__BRIEF__:
For the records below, print the lines from the line with "1. [妮维雅客服](htt" through the line with "1. [隐秘的角落](htt" exactly as written; include both end lines and exclude the rest.
### EXCERPTED RECORDS
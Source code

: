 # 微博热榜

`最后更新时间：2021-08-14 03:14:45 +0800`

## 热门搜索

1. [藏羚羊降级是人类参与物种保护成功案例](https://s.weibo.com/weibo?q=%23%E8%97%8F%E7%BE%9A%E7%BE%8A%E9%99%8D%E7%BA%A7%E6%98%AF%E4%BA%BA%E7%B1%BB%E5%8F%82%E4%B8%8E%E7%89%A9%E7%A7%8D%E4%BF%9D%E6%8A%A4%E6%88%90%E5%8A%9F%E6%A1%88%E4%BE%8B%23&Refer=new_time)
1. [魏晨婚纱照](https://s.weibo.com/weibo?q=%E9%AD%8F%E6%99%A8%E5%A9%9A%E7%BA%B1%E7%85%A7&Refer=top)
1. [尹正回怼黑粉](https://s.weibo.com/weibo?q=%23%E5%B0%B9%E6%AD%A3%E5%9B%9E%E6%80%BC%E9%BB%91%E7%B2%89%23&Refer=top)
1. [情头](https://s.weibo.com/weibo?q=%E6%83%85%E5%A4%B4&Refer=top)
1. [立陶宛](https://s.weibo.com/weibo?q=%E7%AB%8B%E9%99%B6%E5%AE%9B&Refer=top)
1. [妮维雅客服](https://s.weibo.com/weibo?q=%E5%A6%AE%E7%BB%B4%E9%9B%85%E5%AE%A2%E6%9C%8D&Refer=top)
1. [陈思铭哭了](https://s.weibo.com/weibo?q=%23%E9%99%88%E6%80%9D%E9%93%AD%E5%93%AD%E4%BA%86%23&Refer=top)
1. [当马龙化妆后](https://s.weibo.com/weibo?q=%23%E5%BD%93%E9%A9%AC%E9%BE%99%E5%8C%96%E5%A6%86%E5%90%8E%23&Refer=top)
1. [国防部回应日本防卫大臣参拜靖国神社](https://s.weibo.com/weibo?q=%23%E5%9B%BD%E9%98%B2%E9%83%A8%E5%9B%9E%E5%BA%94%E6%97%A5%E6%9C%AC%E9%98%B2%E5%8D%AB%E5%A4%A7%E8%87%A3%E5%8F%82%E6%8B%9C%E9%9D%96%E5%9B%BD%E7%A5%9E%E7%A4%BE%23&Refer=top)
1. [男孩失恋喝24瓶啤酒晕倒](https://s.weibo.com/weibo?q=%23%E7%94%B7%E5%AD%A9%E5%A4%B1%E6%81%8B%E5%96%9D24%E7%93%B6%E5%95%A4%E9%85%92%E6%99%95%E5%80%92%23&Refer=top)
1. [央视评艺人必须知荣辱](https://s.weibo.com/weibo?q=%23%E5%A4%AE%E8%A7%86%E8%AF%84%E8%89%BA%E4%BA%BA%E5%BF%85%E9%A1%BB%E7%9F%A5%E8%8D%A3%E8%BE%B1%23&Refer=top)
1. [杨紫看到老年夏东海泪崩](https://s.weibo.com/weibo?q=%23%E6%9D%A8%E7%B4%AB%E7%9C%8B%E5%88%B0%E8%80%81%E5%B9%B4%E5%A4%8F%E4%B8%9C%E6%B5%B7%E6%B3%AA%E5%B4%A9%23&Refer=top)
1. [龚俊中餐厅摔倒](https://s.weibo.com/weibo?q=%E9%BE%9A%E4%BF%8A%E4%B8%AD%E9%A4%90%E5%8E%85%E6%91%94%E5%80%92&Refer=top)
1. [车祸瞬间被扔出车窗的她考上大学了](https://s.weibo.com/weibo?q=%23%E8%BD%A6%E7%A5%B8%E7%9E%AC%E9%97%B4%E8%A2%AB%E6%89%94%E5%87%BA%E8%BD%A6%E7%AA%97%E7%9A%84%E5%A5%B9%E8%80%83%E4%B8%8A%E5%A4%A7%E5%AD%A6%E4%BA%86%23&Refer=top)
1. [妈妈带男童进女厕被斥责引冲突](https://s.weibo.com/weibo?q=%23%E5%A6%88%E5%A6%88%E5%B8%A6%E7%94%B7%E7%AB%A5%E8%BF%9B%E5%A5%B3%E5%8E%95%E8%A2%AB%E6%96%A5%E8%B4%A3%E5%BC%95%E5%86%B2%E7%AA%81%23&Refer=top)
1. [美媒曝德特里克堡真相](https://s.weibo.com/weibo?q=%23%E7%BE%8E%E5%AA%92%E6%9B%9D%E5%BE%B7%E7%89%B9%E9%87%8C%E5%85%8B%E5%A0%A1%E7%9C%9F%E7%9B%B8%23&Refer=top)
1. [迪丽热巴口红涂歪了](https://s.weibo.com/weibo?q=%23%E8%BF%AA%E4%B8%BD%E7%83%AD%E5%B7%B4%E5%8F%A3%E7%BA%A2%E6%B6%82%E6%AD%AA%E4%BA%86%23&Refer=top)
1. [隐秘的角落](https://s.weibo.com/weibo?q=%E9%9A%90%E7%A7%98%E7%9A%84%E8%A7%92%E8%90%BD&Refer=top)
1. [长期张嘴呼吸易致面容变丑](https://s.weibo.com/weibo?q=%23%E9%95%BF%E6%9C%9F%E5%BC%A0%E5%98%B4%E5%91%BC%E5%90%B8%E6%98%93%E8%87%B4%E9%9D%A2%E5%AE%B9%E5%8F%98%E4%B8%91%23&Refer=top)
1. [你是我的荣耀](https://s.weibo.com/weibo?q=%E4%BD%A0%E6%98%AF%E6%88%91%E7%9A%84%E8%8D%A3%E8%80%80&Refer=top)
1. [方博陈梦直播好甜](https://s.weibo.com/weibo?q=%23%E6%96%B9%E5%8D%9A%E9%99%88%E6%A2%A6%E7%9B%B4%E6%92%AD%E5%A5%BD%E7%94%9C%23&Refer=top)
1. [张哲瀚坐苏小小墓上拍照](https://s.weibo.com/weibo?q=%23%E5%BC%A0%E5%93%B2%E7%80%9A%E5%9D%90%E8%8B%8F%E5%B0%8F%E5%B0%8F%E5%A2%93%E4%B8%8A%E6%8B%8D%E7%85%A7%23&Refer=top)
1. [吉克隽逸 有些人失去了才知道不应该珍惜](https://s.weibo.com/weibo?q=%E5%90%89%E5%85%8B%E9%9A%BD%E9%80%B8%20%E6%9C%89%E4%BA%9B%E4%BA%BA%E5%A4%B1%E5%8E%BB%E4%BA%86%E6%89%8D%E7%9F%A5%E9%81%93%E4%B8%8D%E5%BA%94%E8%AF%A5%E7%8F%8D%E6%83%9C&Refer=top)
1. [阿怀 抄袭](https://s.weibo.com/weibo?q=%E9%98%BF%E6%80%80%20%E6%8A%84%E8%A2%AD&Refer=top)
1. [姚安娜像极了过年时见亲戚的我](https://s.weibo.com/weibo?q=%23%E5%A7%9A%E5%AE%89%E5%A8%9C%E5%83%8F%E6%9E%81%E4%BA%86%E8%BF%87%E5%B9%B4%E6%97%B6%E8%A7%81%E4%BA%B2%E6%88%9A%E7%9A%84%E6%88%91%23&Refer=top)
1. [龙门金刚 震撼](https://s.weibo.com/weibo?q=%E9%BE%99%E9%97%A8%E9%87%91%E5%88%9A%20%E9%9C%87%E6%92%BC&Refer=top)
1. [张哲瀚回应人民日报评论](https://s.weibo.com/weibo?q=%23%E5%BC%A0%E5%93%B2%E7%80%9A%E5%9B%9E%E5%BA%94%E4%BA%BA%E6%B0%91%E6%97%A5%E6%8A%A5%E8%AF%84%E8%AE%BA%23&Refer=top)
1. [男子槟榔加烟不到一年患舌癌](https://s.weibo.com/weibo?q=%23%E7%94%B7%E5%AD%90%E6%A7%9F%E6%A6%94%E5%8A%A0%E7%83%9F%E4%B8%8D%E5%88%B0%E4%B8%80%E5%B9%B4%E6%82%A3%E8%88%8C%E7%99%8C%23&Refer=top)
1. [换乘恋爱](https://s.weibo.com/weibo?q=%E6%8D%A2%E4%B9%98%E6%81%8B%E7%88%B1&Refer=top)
######
__ANSWER BOX__:
1. [妮维雅客服](https://s.weibo.com/weibo?q=%E5%A6%AE%E7%BB%B4%E9%9B%85%E5%AE%A2%E6%9C%8D&Refer=top)
1. [陈思铭哭了](https://s.weibo.com/weibo?q=%23%E9%99%88%E6%80%9D%E9%93%AD%E5%93%AD%E4%BA%86%23&Refer=top)
1. [当马龙化妆后](https://s.weibo.com/weibo?q=%23%E5%BD%93%E9%A9%AC%E9%BE%99%E5%8C%96%E5%A6%86%E5%90%8E%23&Refer=top)
1. [国防部回应日本防卫大臣参拜靖国神社](https://s.weibo.com/weibo?q=%23%E5%9B%BD%E9%98%B2%E9%83%A8%E5%9B%9E%E5%BA%94%E6%97%A5%E6%9C%AC%E9%98%B2%E5%8D%AB%E5%A4%A7%E8%87%A3%E5%8F%82%E6%8B%9C%E9%9D%96%E5%9B%BD%E7%A5%9E%E7%A4%BE%23&Refer=top)
1. [男孩失恋喝24瓶啤酒晕倒](https://s.weibo.com/weibo?q=%23%E7%94%B7%E5%AD%A9%E5%A4%B1%E6%81%8B%E5%96%9D24%E7%93%B6%E5%95%A4%E9%85%92%E6%99%95%E5%80%92%23&Refer=top)
1. [央视评艺人必须知荣辱](https://s.weibo.com/weibo?q=%23%E5%A4%AE%E8%A7%86%E8%AF%84%E8%89%BA%E4%BA%BA%E5%BF%85%E9%A1%BB%E7%9F%A5%E8%8D%A3%E8%BE%B1%23&Refer=top)
1. [杨紫看到老年夏东海泪崩](https://s.weibo.com/weibo?q=%23%E6%9D%A8%E7%B4%AB%E7%9C%8B%E5%88%B0%E8%80%81%E5%B9%B4%E5%A4%8F%E4%B8%9C%E6%B5%B7%E6%B3%AA%E5%B4%A9%23&Refer=top)
1. [龚俊中餐厅摔倒](https://s.weibo.com/weibo?q=%E9%BE%9A%E4%BF%8A%E4%B8%AD%E9%A4%90%E5%8E%85%E6%91%94%E5%80%92&Refer=top)
1. [车祸瞬间被扔出车窗的她考上大学了](https://s.weibo.com/weibo?q=%23%E8%BD%A6%E7%A5%B8%E7%9E%AC%E9%97%B4%E8%A2%AB%E6%89%94%E5%87%BA%E8%BD%A6%E7%AA%97%E7%9A%84%E5%A5%B9%E8%80%83%E4%B8%8A%E5%A4%A7%E5%AD%A6%E4%BA%86%23&Refer=top)
1. [妈妈带男童进女厕被斥责引冲突](https://s.weibo.com/weibo?q=%23%E5%A6%88%E5%A6%88%E5%B8%A6%E7%94%B7%E7%AB%A5%E8%BF%9B%E5%A5%B3%E5%8E%95%E8%A2%AB%E6%96%A5%E8%B4%A3%E5%BC%95%E5%86%B2%E7%AA%81%23&Refer=top)
1. [美媒曝德特里克堡真相](https://s.weibo.com/weibo?q=%23%E7%BE%8E%E5%AA%92%E6%9B%9D%E5%BE%B7%E7%89%B9%E9%87%8C%E5%85%8B%E5%A0%A1%E7%9C%9F%E7%9B%B8%23&Refer=top)
1. [迪丽热巴口红涂歪了](https://s.weibo.com/weibo?q=%23%E8%BF%AA%E4%B8%BD%E7%83%AD%E5%B7%B4%E5%8F%A3%E7%BA%A2%E6%B6%82%E6%AD%AA%E4%BA%86%23&Refer=top)
1. [隐秘的角落](https://s.weibo.com/weibo?q=%E9%9A%90%E7%A7%98%E7%9A%84%E8%A7%92%E8%90%BD&Refer=top)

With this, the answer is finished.